Google’s Employee #20 Is Now CEO Of Yahoo

Yahoo, the chosen web portal of the 50+ set (alongside AOL) and once a giant of the industry,  has seen itself marginalized in recent years. While the search engine still generates an insane amount of traffic, the company just announced a second quarter earnings statement that was, at best, passable. Revenues of $1.08 billion fell short of an  expected $1.1 billion and net revenues fell by 4 percent. While stock price has only dipped a nickel so far, Yahoo is a company that simply cannot afford to take it “slow and steady.” As users log more time at sites like Facebook and Twitter, they spend more time clicking ads on those sites. Yahoo’s revenue depends largely on clicks such as those, and they’ve gone from having over 15 percent of the online ad market to a mere 9.5; expect them to drop even lower. That’s not the only problem the once-leader of the industry is facing. Earlier this year, Yahoo faced more than a little drama over a CEO who padded his resume, and the company found itself directionless.

It looks like Yahoo has decided to address both issues with one solution: Marissa Mayer. Mayer was the first female employee at Google and the twentieth employee to be hired. Over the years, she has been a strong influence on Google’s aesthetic, favoring bold colors and clean space. Compared to Yahoo’s sensory overload of a website, Google is absolutely spartan.
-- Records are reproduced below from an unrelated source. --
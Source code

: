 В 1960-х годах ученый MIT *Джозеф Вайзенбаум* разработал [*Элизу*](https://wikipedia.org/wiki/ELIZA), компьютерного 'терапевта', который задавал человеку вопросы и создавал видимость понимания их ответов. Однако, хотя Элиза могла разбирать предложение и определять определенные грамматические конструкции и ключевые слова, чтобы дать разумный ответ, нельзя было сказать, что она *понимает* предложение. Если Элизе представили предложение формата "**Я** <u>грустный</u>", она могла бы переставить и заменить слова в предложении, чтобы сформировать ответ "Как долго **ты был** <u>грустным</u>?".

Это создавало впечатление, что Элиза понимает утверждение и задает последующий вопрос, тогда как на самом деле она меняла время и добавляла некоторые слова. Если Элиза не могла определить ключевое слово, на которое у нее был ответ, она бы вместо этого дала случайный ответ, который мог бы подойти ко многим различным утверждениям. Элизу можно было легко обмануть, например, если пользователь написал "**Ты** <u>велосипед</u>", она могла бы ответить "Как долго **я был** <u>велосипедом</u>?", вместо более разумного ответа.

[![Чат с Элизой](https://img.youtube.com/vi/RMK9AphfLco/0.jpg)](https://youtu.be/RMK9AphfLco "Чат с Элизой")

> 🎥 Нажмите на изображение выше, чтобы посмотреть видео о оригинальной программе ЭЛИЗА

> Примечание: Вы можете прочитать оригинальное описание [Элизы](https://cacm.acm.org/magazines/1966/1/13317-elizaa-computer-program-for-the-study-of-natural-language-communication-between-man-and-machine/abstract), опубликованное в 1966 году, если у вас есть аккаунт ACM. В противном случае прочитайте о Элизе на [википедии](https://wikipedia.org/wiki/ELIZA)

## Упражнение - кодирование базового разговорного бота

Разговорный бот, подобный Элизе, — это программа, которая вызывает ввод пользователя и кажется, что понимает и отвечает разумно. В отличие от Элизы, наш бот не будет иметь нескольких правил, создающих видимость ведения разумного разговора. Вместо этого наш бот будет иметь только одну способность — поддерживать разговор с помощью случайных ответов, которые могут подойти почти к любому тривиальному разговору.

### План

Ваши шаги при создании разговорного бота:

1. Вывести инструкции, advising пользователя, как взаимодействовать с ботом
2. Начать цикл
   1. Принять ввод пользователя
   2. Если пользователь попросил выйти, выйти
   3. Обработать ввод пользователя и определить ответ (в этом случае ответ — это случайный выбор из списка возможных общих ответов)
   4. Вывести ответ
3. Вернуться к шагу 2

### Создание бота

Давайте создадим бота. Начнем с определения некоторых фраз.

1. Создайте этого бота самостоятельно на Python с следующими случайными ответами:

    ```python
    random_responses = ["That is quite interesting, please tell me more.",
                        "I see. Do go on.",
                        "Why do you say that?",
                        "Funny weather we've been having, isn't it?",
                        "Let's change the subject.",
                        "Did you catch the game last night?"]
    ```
Many news outlets are choosing to focus on Mayer’s gender, with the New York Times even choosing the unfortunate headline “Yahoo Chief’s Challenge? Corner Office, New Baby“. While the article makes several good points about the role of women in modern business (spoiler: the Times is for it), the article is one that would simply never be written about a male CEO who took a job with a baby on the way. The only way fathers get written about is if they chose to stay home with their kids, something that hasn’t been “news” in over 30 years.

The above strip was published in 1985. It could have run today.

 

Yes, childbirth is a far more immediate concern for a woman than a male, but the strong implication that being a mother would impact Mayer’s performance is laughable at best and insulting at worst. A famously organized and efficient  person, it is doubtless that she’ll manage her family life with as much aplomb as she has her professional career. We shouldn’t even be discussing it.

Interestingly, most are ignoring the age factor here. As I quipped above, Yahoo is the internet for older folks. Most of the company’s users are people who started using them when it was #1 in search and never broke the habit. Much like I tease my parents for still having an AOL email address, a  Yahoo account also implies age. Simply put, Yahoo is an uncool, “fuddy-duddy’ of a company. At 37, Mayer is a huge breath of fresh air. Like many in my age range, she grew up with the internet revolution and understands the average modern user far better than a 53-year-old Scott Thompson did. Indeed, in her role at Google, Mayer was an integral part of the Internet 2.0 revolution, making it more than just a tool for when you’re at the computer, but an all-pervasive part of our lives. As Mayer said to CNN back in April:

I’m not a woman at Google, I’m a geek at Google. If you can find something that you’re really passionate about, whether you’re a man or a woman comes a lot less into play. Passion is a gender-neutralizing force.

Passion is not a word many would use in tandem with Yahoo, and something the company has a dire need for. As a passionate techie with strong executive experience, Marissa Mayer may be the ideal person to rebrand Yahoo as more than the butt of “Google vs Yahoo” jokes.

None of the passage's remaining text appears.